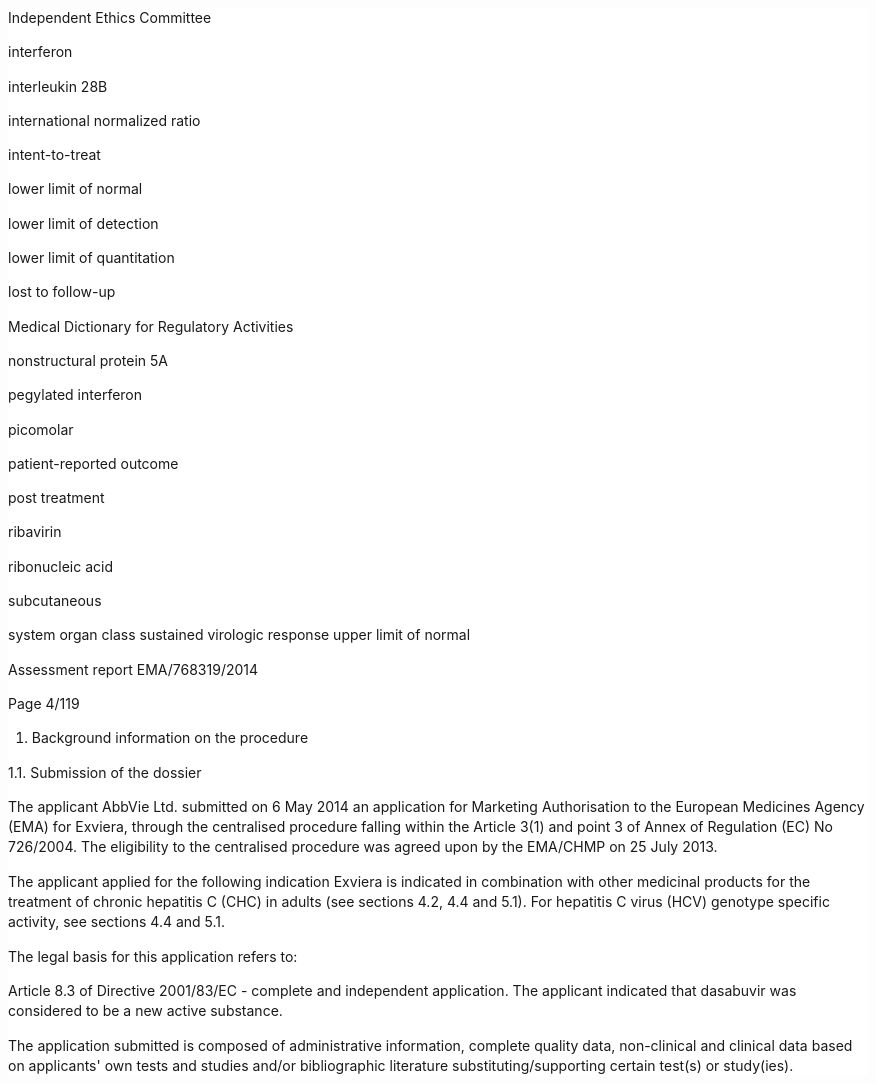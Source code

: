 Independent Ethics Committee

interferon

interleukin 28B

international normalized ratio

intent-to-treat

lower limit of normal

lower limit of detection

lower limit of quantitation

lost to follow-up

Medical Dictionary for Regulatory Activities

nonstructural protein 5A

pegylated interferon

picomolar

patient-reported outcome

post treatment

ribavirin

ribonucleic acid

subcutaneous

system organ class sustained virologic response upper limit of normal

Assessment report EMA/768319/2014

Page 4/119

1. Background information on the procedure

1.1. Submission of the dossier

The applicant AbbVie Ltd. submitted on 6 May 2014 an application for Marketing Authorisation to the European Medicines Agency (EMA) for Exviera, through the centralised procedure falling within the Article 3(1) and point 3 of Annex of Regulation (EC) No 726/2004. The eligibility to the centralised procedure was agreed upon by the EMA/CHMP on 25 July 2013.

The applicant applied for the following indication Exviera is indicated in combination with other medicinal products for the treatment of chronic hepatitis C (CHC) in adults (see sections 4.2, 4.4 and 5.1). For hepatitis C virus (HCV) genotype specific activity, see sections 4.4 and 5.1.

The legal basis for this application refers to:

Article 8.3 of Directive 2001/83/EC - complete and independent application. The applicant indicated that dasabuvir was considered to be a new active substance.

The application submitted is composed of administrative information, complete quality data, non-clinical and clinical data based on applicants' own tests and studies and/or bibliographic literature substituting/supporting certain test(s) or study(ies).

__Required work__: Return every line from the material that contains the word "lower".

__Written response__:
lower limit of normal
lower limit of detection
lower limit of quantitation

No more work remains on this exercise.